*** Opening PROVIDED DATA ***

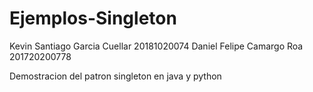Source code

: # Ejemplos-Singleton
Kevin Santiago Garcia Cuellar 20181020074 
Daniel Felipe Camargo Roa 201720200778

Demostracion del patron singleton en java y python
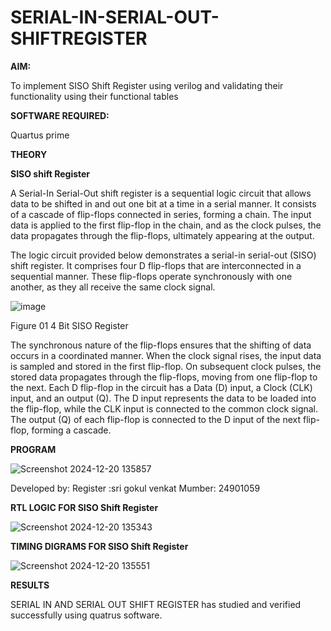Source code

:# SERIAL-IN-SERIAL-OUT-SHIFTREGISTER

**AIM:**

To implement  SISO Shift Register using verilog and validating their functionality using their functional tables

**SOFTWARE REQUIRED:**

Quartus prime

**THEORY**

**SISO shift Register**

A Serial-In Serial-Out shift register is a sequential logic circuit that allows data to be shifted in and out one bit at a time in a serial manner. It consists of a cascade of flip-flops connected in series, forming a chain. The input data is applied to the first flip-flop in the chain, and as the clock pulses, the data propagates through the flip-flops, ultimately appearing at the output.

The logic circuit provided below demonstrates a serial-in serial-out (SISO) shift register. It comprises four D flip-flops that are interconnected in a sequential manner. These flip-flops operate synchronously with one another, as they all receive the same clock signal.

![image](https://github.com/naavaneetha/SERIAL-IN-SERIAL-OUT-SHIFTREGISTER/assets/154305477/e81c4072-37f9-46c6-8145-566764b74c3a)

Figure 01 4 Bit SISO Register

The synchronous nature of the flip-flops ensures that the shifting of data occurs in a coordinated manner. When the clock signal rises, the input data is sampled and stored in the first flip-flop. On subsequent clock pulses, the stored data propagates through the flip-flops, moving from one flip-flop to the next.
Each D flip-flop in the circuit has a Data (D) input, a Clock (CLK) input, and an output (Q). The D input represents the data to be loaded into the flip-flop, while the CLK input is connected to the common clock signal. The output (Q) of each flip-flop is connected to the D input of the next flip-flop, forming a cascade.





**PROGRAM**

![Screenshot 2024-12-20 135857](https://github.com/user-attachments/assets/f93d1684-da56-4c01-b6a4-1e6b8f080c94)

Developed by:  Register :sri gokul venkat Mumber: 24901059


**RTL LOGIC FOR SISO Shift Register**

![Screenshot 2024-12-20 135343](https://github.com/user-attachments/assets/8178c4fe-f828-4822-abab-ae6b4b131720)


**TIMING DIGRAMS FOR SISO Shift Register**

![Screenshot 2024-12-20 135551](https://github.com/user-attachments/assets/fc1e91cb-4db1-416c-97c5-ce16b1c53163)


**RESULTS**





SERIAL IN AND  SERIAL OUT SHIFT REGISTER has studied and verified successfully using quatrus software.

*** Closing PROVIDED DATA ***

Print verbatim every line above, apart from the pictures.

● EXPECTED ANSWER
Source code

: # Ejemplos-Singleton
Kevin Santiago Garcia Cuellar 20181020074 
Daniel Felipe Camargo Roa 201720200778

Demostracion del patron singleton en java y python
Source code

:# SERIAL-IN-SERIAL-OUT-SHIFTREGISTER

**AIM:**

To implement  SISO Shift Register using verilog and validating their functionality using their functional tables

**SOFTWARE REQUIRED:**

Quartus prime

**THEORY**

**SISO shift Register**

A Serial-In Serial-Out shift register is a sequential logic circuit that allows data to be shifted in and out one bit at a time in a serial manner. It consists of a cascade of flip-flops connected in series, forming a chain. The input data is applied to the first flip-flop in the chain, and as the clock pulses, the data propagates through the flip-flops, ultimately appearing at the output.

The logic circuit provided below demonstrates a serial-in serial-out (SISO) shift register. It comprises four D flip-flops that are interconnected in a sequential manner. These flip-flops operate synchronously with one another, as they all receive the same clock signal.

![image](https://github.com/naavaneetha/SERIAL-IN-SERIAL-OUT-SHIFTREGISTER/assets/154305477/e81c4072-37f9-46c6-8145-566764b74c3a)

Figure 01 4 Bit SISO Register

The synchronous nature of the flip-flops ensures that the shifting of data occurs in a coordinated manner. When the clock signal rises, the input data is sampled and stored in the first flip-flop. On subsequent clock pulses, the stored data propagates through the flip-flops, moving from one flip-flop to the next.
Each D flip-flop in the circuit has a Data (D) input, a Clock (CLK) input, and an output (Q). The D input represents the data to be loaded into the flip-flop, while the CLK input is connected to the common clock signal. The output (Q) of each flip-flop is connected to the D input of the next flip-flop, forming a cascade.





**PROGRAM**

![Screenshot 2024-12-20 135857](https://github.com/user-attachments/assets/f93d1684-da56-4c01-b6a4-1e6b8f080c94)

Developed by:  Register :sri gokul venkat Mumber: 24901059


**RTL LOGIC FOR SISO Shift Register**

![Screenshot 2024-12-20 135343](https://github.com/user-attachments/assets/8178c4fe-f828-4822-abab-ae6b4b131720)


**TIMING DIGRAMS FOR SISO Shift Register**

![Screenshot 2024-12-20 135551](https://github.com/user-attachments/assets/fc1e91cb-4db1-416c-97c5-ce16b1c53163)


**RESULTS**





SERIAL IN AND  SERIAL OUT SHIFT REGISTER has studied and verified successfully using quatrus software.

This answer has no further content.